I'm not entirely sure what's causing the bug. People will include partial CDSs in their annotation, but in my experience, annotations are not very well standardized and the chances of running into malformed data can be high. If a CDS is partial, you may have to pay special attention to the /codon_start annotation, because it will tell you to skip one or two bases. Depending on how important it is to you to include every CDS possible, you could attempt to prevent some of these errors beforehand, for example by immediately checking if the CDS length %3 == 0 and only entering the loop if it is. Some other suggestions that may or may not help you:

1) Rather than use your if/else statements to try and extract the sequences, Biopython already has some functions to accomplish the same thing. The extract method of a SeqFeature object will extract the sequence for you, and then you can use the .reverse_complement() method if the CDS is on the minus strand. You can therefore avoid trying to extract the sequence yourself using list slicing (which, by the way, doesn't take care of the complement part of the negative strand, just the reverse part).

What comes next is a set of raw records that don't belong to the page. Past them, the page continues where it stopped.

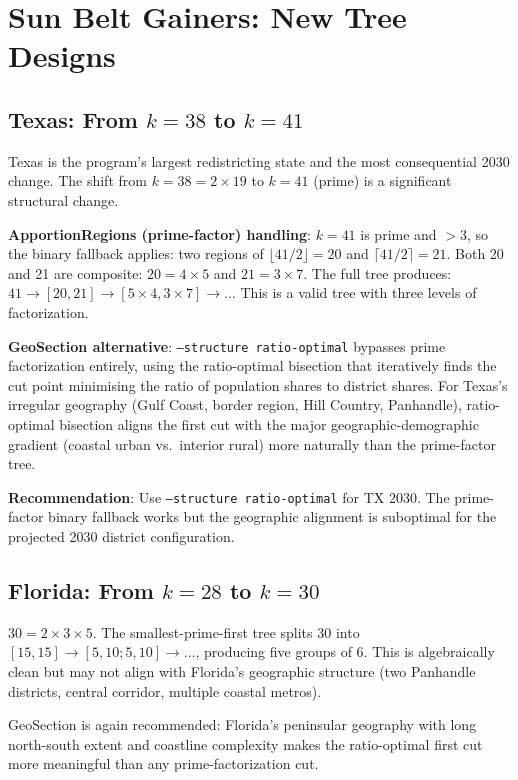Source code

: \section{Sun Belt Gainers: New Tree Designs}

\subsection{Texas: From $k = 38$ to $k = 41$}

Texas is the program's largest redistricting state and the most consequential
2030 change. The shift from $k = 38 = 2\times19$ to $k = 41$ (prime) is a
significant structural change.

\textbf{ApportionRegions (prime-factor) handling}: $k = 41$ is prime and $> 3$,
so the binary fallback applies: two regions of $\lfloor 41/2 \rfloor = 20$ and
$\lceil 41/2 \rceil = 21$.
Both 20 and 21 are composite: $20 = 4\times5$ and $21 = 3\times7$.
The full tree produces: $41 \to [20, 21] \to [5\times4, 3\times7] \to \ldots$
This is a valid tree with three levels of factorization.

\textbf{GeoSection alternative}: \texttt{--structure ratio-optimal} bypasses
prime factorization entirely, using the ratio-optimal bisection that iteratively
finds the cut point minimising the ratio of population shares to district shares.
For Texas's irregular geography (Gulf Coast, border region, Hill Country,
Panhandle), ratio-optimal bisection aligns the first cut with the major
geographic-demographic gradient (coastal urban vs.\ interior rural) more naturally
than the prime-factor tree.

\textbf{Recommendation}: Use \texttt{--structure ratio-optimal} for TX 2030.
The prime-factor binary fallback works but the geographic alignment is suboptimal
for the projected 2030 district configuration.

\subsection{Florida: From $k = 28$ to $k = 30$}

$30 = 2\times3\times5$. The smallest-prime-first tree splits 30 into
$[15, 15] \to [5, 10; 5, 10] \to \ldots$, producing five groups of 6.
This is algebraically clean but may not align with Florida's geographic
structure (two Panhandle districts, central corridor, multiple coastal metros).

GeoSection is again recommended: Florida's peninsular geography with long
north-south extent and coastline complexity makes the ratio-optimal first cut
more meaningful than any prime-factorization cut.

2) I've never tried to use the feature location/start/end to extract sequences, so this may or may not be true, but I would be careful about "human-readable" indexing vs computer indexing. If you have a sequence, ATGCCCGGGTAA, the Genbank feature would be from 1..12, but the string in Python is indexed 0..11. When you save the feature start/end, if the values of those are 1/12 instead of 0/11, when you plug those numbers into the Python string slicing (e.g. sequencefull[start:end]), you might end up with the wrong data ("TGCCCGGGTAA" instead of the whole string). Also keep in mind that list slicing in Python is exclusive at the endpoint. I suspect that this might be causing your unexpected partial codon, because the program isn't slicing in the "human" way-- it might be reading TGC/CCG/GGT/AA. The other advantage of using the extract method mentioned above is that it (according to the docs) will handle exon/intron splicing, which may not be a problem if you're only working with bacteria but would be a huge problem in eukaryotic data sets.